*** Input records ***
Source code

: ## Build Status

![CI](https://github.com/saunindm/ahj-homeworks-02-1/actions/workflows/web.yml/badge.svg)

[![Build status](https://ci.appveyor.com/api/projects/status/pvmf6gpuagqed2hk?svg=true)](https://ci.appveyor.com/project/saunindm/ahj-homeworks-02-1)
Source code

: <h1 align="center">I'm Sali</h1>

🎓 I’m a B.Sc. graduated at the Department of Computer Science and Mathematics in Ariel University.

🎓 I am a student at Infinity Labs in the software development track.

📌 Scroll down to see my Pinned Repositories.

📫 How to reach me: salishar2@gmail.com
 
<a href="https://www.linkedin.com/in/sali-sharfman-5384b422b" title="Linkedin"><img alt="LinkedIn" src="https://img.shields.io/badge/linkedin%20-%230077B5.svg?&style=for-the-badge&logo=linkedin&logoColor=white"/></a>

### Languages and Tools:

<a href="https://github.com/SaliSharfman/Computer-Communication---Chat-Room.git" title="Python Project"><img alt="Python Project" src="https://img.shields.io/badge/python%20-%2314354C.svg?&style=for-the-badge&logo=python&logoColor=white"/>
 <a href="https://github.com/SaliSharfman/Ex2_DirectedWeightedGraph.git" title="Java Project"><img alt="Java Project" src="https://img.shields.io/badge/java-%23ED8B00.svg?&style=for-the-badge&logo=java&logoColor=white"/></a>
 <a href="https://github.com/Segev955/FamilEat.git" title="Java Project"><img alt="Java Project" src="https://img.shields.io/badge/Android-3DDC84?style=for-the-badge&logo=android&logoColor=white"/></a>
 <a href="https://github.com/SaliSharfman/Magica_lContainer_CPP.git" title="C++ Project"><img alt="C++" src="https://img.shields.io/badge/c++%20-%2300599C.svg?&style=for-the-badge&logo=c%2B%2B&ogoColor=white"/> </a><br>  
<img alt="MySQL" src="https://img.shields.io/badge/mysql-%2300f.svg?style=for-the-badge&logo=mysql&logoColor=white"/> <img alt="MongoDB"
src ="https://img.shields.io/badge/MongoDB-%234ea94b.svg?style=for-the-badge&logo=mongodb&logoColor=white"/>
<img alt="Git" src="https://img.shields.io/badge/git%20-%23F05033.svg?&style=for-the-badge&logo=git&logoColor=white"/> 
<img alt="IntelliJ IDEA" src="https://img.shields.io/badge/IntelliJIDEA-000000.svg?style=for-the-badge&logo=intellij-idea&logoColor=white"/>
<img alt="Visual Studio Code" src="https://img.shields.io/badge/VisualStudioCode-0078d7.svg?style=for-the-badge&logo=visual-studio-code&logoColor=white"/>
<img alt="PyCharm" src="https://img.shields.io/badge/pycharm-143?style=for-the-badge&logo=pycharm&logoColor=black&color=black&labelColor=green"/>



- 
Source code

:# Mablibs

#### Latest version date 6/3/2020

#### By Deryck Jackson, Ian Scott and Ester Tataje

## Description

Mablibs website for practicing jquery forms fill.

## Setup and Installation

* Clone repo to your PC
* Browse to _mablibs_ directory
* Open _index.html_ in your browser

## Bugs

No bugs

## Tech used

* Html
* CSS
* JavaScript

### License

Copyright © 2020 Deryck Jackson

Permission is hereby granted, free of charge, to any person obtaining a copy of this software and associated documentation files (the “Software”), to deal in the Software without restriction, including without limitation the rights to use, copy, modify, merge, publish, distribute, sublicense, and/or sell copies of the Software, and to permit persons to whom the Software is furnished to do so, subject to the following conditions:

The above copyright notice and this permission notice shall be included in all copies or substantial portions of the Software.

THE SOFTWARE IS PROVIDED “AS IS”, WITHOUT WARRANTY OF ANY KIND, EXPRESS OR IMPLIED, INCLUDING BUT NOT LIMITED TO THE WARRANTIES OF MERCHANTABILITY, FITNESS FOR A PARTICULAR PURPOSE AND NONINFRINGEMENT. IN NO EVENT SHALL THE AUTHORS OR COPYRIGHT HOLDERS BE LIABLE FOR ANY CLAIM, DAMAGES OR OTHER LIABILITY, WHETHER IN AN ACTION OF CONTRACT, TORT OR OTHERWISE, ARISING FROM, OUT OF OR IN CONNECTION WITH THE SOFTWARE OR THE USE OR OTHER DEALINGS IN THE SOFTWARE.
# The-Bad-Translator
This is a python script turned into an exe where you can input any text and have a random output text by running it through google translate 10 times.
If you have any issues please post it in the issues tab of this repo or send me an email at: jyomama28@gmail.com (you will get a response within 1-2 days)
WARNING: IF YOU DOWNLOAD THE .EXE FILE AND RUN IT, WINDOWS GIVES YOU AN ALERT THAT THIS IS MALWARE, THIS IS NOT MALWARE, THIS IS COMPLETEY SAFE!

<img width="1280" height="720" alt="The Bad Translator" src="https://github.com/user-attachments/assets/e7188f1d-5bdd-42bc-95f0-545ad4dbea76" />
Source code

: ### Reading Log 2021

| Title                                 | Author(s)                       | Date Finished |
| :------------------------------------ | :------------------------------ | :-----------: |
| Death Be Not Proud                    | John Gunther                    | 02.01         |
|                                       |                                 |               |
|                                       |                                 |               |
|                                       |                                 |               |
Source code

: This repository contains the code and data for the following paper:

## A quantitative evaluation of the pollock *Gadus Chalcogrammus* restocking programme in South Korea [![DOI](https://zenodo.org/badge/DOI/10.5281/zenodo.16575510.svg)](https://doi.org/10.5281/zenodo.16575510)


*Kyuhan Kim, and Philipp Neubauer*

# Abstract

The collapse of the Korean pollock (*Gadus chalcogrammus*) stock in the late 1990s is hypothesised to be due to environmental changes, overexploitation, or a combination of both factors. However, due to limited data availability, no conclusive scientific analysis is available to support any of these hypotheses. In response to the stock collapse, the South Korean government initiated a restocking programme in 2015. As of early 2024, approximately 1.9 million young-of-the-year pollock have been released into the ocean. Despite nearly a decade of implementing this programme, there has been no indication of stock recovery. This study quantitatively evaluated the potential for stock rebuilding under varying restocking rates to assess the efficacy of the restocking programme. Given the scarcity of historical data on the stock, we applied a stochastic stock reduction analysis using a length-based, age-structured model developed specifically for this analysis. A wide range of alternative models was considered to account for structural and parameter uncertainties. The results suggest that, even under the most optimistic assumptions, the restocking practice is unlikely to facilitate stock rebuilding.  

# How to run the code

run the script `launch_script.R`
*** End of Input records ***
• Work instruction:
Reproduce the entire listing word for word.

• Result of the exercise:
Source code

: ## Build Status

![CI](https://github.com/saunindm/ahj-homeworks-02-1/actions/workflows/web.yml/badge.svg)

[![Build status](https://ci.appveyor.com/api/projects/status/pvmf6gpuagqed2hk?svg=true)](https://ci.appveyor.com/project/saunindm/ahj-homeworks-02-1)
Source code

: <h1 align="center">I'm Sali</h1>

🎓 I’m a B.Sc. graduated at the Department of Computer Science and Mathematics in Ariel University.

🎓 I am a student at Infinity Labs in the software development track.

📌 Scroll down to see my Pinned Repositories.

📫 How to reach me: salishar2@gmail.com
 
<a href="https://www.linkedin.com/in/sali-sharfman-5384b422b" title="Linkedin"><img alt="LinkedIn" src="https://img.shields.io/badge/linkedin%20-%230077B5.svg?&style=for-the-badge&logo=linkedin&logoColor=white"/></a>

### Languages and Tools:

<a href="https://github.com/SaliSharfman/Computer-Communication---Chat-Room.git" title="Python Project"><img alt="Python Project" src="https://img.shields.io/badge/python%20-%2314354C.svg?&style=for-the-badge&logo=python&logoColor=white"/>
 <a href="https://github.com/SaliSharfman/Ex2_DirectedWeightedGraph.git" title="Java Project"><img alt="Java Project" src="https://img.shields.io/badge/java-%23ED8B00.svg?&style=for-the-badge&logo=java&logoColor=white"/></a>
 <a href="https://github.com/Segev955/FamilEat.git" title="Java Project"><img alt="Java Project" src="https://img.shields.io/badge/Android-3DDC84?style=for-the-badge&logo=android&logoColor=white"/></a>
 <a href="https://github.com/SaliSharfman/Magica_lContainer_CPP.git" title="C++ Project"><img alt="C++" src="https://img.shields.io/badge/c++%20-%2300599C.svg?&style=for-the-badge&logo=c%2B%2B&ogoColor=white"/> </a><br>  
<img alt="MySQL" src="https://img.shields.io/badge/mysql-%2300f.svg?style=for-the-badge&logo=mysql&logoColor=white"/> <img alt="MongoDB"
src ="https://img.shields.io/badge/MongoDB-%234ea94b.svg?style=for-the-badge&logo=mongodb&logoColor=white"/>
<img alt="Git" src="https://img.shields.io/badge/git%20-%23F05033.svg?&style=for-the-badge&logo=git&logoColor=white"/> 
<img alt="IntelliJ IDEA" src="https://img.shields.io/badge/IntelliJIDEA-000000.svg?style=for-the-badge&logo=intellij-idea&logoColor=white"/>
<img alt="Visual Studio Code" src="https://img.shields.io/badge/VisualStudioCode-0078d7.svg?style=for-the-badge&logo=visual-studio-code&logoColor=white"/>
<img alt="PyCharm" src="https://img.shields.io/badge/pycharm-143?style=for-the-badge&logo=pycharm&logoColor=black&color=black&labelColor=green"/>



- 
Source code

:# Mablibs

#### Latest version date 6/3/2020

#### By Deryck Jackson, Ian Scott and Ester Tataje

## Description

Mablibs website for practicing jquery forms fill.

## Setup and Installation

* Clone repo to your PC
* Browse to _mablibs_ directory
* Open _index.html_ in your browser

## Bugs

No bugs

## Tech used

* Html
* CSS
* JavaScript

### License

Copyright © 2020 Deryck Jackson

Permission is hereby granted, free of charge, to any person obtaining a copy of this software and associated documentation files (the “Software”), to deal in the Software without restriction, including without limitation the rights to use, copy, modify, merge, publish, distribute, sublicense, and/or sell copies of the Software, and to permit persons to whom the Software is furnished to do so, subject to the following conditions:

The above copyright notice and this permission notice shall be included in all copies or substantial portions of the Software.

THE SOFTWARE IS PROVIDED “AS IS”, WITHOUT WARRANTY OF ANY KIND, EXPRESS OR IMPLIED, INCLUDING BUT NOT LIMITED TO THE WARRANTIES OF MERCHANTABILITY, FITNESS FOR A PARTICULAR PURPOSE AND NONINFRINGEMENT. IN NO EVENT SHALL THE AUTHORS OR COPYRIGHT HOLDERS BE LIABLE FOR ANY CLAIM, DAMAGES OR OTHER LIABILITY, WHETHER IN AN ACTION OF CONTRACT, TORT OR OTHERWISE, ARISING FROM, OUT OF OR IN CONNECTION WITH THE SOFTWARE OR THE USE OR OTHER DEALINGS IN THE SOFTWARE.
# The-Bad-Translator
This is a python script turned into an exe where you can input any text and have a random output text by running it through google translate 10 times.
If you have any issues please post it in the issues tab of this repo or send me an email at: jyomama28@gmail.com (you will get a response within 1-2 days)
WARNING: IF YOU DOWNLOAD THE .EXE FILE AND RUN IT, WINDOWS GIVES YOU AN ALERT THAT THIS IS MALWARE, THIS IS NOT MALWARE, THIS IS COMPLETEY SAFE!

<img width="1280" height="720" alt="The Bad Translator" src="https://github.com/user-attachments/assets/e7188f1d-5bdd-42bc-95f0-545ad4dbea76" />
Source code

: ### Reading Log 2021

| Title                                 | Author(s)                       | Date Finished |
| :------------------------------------ | :------------------------------ | :-----------: |
| Death Be Not Proud                    | John Gunther                    | 02.01         |
|                                       |                                 |               |
|                                       |                                 |               |
|                                       |                                 |               |
Source code

: This repository contains the code and data for the following paper:

## A quantitative evaluation of the pollock *Gadus Chalcogrammus* restocking programme in South Korea [![DOI](https://zenodo.org/badge/DOI/10.5281/zenodo.16575510.svg)](https://doi.org/10.5281/zenodo.16575510)


*Kyuhan Kim, and Philipp Neubauer*

# Abstract

The collapse of the Korean pollock (*Gadus chalcogrammus*) stock in the late 1990s is hypothesised to be due to environmental changes, overexploitation, or a combination of both factors. However, due to limited data availability, no conclusive scientific analysis is available to support any of these hypotheses. In response to the stock collapse, the South Korean government initiated a restocking programme in 2015. As of early 2024, approximately 1.9 million young-of-the-year pollock have been released into the ocean. Despite nearly a decade of implementing this programme, there has been no indication of stock recovery. This study quantitatively evaluated the potential for stock rebuilding under varying restocking rates to assess the efficacy of the restocking programme. Given the scarcity of historical data on the stock, we applied a stochastic stock reduction analysis using a length-based, age-structured model developed specifically for this analysis. A wide range of alternative models was considered to account for structural and parameter uncertainties. The results suggest that, even under the most optimistic assumptions, the restocking practice is unlikely to facilitate stock rebuilding.  

# How to run the code

run the script `launch_script.R`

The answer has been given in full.